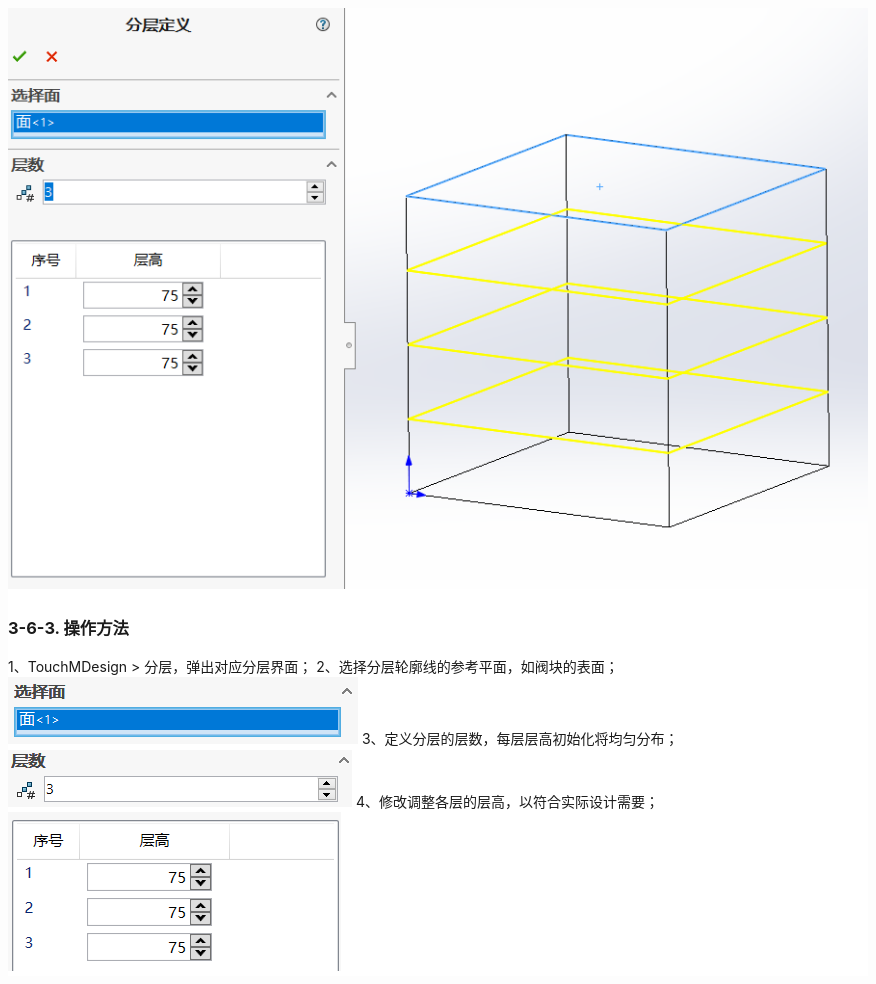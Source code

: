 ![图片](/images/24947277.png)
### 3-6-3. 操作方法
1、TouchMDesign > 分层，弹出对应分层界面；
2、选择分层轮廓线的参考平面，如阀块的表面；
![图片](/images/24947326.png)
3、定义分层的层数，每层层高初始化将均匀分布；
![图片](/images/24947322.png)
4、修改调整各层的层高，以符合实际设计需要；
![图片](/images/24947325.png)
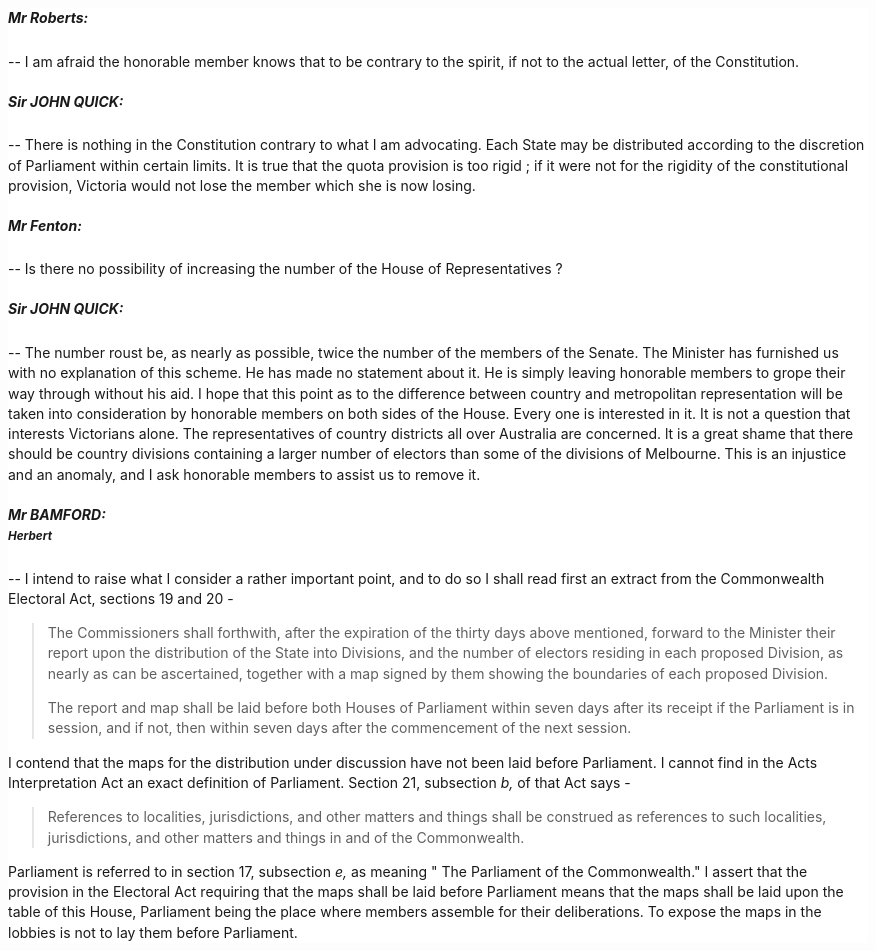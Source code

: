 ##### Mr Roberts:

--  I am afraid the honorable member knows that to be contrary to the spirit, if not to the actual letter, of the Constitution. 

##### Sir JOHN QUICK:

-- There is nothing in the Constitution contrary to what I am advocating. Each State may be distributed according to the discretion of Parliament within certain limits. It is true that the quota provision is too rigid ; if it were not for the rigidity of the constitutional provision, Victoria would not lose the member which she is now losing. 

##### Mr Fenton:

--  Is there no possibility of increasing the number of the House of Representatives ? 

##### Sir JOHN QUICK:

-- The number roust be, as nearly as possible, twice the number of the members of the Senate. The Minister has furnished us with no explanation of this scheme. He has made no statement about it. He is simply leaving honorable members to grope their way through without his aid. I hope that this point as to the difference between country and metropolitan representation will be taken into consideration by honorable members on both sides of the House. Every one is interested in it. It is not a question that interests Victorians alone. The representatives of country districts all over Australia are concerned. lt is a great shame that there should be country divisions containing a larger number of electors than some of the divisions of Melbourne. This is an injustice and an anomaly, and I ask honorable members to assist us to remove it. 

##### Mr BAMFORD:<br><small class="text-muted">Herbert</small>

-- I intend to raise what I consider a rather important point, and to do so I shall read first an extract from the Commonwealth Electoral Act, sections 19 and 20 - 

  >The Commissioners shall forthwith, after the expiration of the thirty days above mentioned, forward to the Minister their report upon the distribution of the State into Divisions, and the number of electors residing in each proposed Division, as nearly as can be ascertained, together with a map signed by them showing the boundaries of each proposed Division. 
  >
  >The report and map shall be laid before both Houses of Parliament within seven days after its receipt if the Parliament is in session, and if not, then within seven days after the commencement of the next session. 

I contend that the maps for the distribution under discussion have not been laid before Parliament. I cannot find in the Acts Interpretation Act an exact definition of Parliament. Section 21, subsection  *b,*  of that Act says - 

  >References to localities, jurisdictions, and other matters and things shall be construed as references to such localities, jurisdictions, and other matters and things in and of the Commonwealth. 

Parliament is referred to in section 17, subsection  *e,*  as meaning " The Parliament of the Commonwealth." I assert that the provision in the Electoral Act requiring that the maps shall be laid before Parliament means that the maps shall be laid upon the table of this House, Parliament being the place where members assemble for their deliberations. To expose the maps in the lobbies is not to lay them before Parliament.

• • •

TASK ITEM —
Identify each line of the material where the word "after" shows up, and copy it.

TASK OUTPUT —
  >The Commissioners shall forthwith, after the expiration of the thirty days above mentioned, forward to the Minister their report upon the distribution of the State into Divisions, and the number of electors residing in each proposed Division, as nearly as can be ascertained, together with a map signed by them showing the boundaries of each proposed Division. 
  >The report and map shall be laid before both Houses of Parliament within seven days after its receipt if the Parliament is in session, and if not, then within seven days after the commencement of the next session. 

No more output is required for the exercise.